The Central Bank of Nigeria (CBN) has urged manufacturers to lead efforts in diversifying Nigeria’s foreign exchange earnings from crude oil dependence.

The Governor of the apex bank, Mr Yemi Cardoso, made the call at the 54th Annual General Meeting (AGM) of the Manufacturers Association of Nigeria (MAN), Apapa Branch.

Represented by the Director of Trade and Exchange Department, Mr Aliyu Ashiru, he said in his speech that Nigeria’s economy had long been dominated by crude oil exports, which accounted for more than 80 per cent of foreign exchange inflows.

He, however, noted that the dependence has made the economy highly vulnerable to external shocks, stressing that manufacturing held significant potential to conserve forex, expand exports with value-added products, create jobs at all levels, and enhance macroeconomic stability.

The apex bank governor said a deliberate, coordinated, long-term strategy was required to unlock the sector’s full potential and transform it into a major forex earner, listing strategic pillars for growth, including policy alignment, investment in infrastructure and energy, access to finance and forex, value addition, and backward integration.

Mr Cardoso emphasised the need for a comprehensive industrial policy prioritising export-oriented manufacturing.

“This policy must be stable, predictable and aligned with trade, monetary and fiscal frameworks.

“Incentives such as tax holidays, duty waivers for machinery, export rebates and investment guarantees should target manufacturers producing for export markets.

“Nigeria must move from exporting raw materials to value-added products.

“This requires deliberate investment in backward integration, especially in agro-processing, petrochemicals and solid minerals,” he said.

Mr Cardoso assured that the CBN would continue supporting the sector through proactive monetary policies and targeted financing interventions.

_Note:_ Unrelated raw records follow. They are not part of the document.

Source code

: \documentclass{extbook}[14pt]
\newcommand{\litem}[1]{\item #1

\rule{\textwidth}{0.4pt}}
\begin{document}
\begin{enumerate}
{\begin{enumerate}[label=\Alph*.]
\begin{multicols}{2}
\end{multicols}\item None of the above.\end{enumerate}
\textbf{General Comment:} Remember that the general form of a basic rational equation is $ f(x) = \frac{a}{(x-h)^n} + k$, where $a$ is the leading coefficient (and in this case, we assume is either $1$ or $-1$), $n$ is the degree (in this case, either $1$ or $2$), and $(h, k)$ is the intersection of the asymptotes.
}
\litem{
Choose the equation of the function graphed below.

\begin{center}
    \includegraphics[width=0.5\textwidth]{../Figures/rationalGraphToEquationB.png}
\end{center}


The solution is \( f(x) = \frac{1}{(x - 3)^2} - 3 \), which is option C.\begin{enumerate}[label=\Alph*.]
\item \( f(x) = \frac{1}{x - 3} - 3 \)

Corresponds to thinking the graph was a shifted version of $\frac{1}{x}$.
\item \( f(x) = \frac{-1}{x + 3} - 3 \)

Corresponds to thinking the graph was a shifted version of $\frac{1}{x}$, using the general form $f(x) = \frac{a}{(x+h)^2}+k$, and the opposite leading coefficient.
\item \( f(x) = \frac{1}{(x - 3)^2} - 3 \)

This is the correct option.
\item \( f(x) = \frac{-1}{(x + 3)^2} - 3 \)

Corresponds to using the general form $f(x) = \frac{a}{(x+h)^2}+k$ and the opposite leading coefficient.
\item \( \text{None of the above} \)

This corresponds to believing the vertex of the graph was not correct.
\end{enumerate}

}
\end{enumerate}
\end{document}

On his part, President of MAN, Mr Francis Meshioye, said global oil price volatility underscored the urgency of diversifying Nigeria’s foreign exchange sources.

He identified priority areas including better infrastructure, lower production costs, affordable finance and the promotion of high-export-potential products.

Mr Meshioye also urged government intervention in industrial clusters, particularly within Amuwo-Odofin and Apapa areas of Lagos State.

“We urge government to address road networks in Amuwo-Odofin and Kirikiri industrial layouts, where many companies operate.

“Firms are willing to support rehabilitation in exchange for tax breaks.

“Improved industrial roads will reduce vehicle wear, enhance logistics and boost competitiveness,” he said.

Mr Meshioye further called for harmonisation of taxes and levies, particularly at local government level, to reduce exploitation and improve compliance for manufacturers.

For the Lagos State Governor, Mr Babajide Sanwo-Olu, he reaffirmed support for the sector, describing it as a formidable pillar for inclusive economic growth.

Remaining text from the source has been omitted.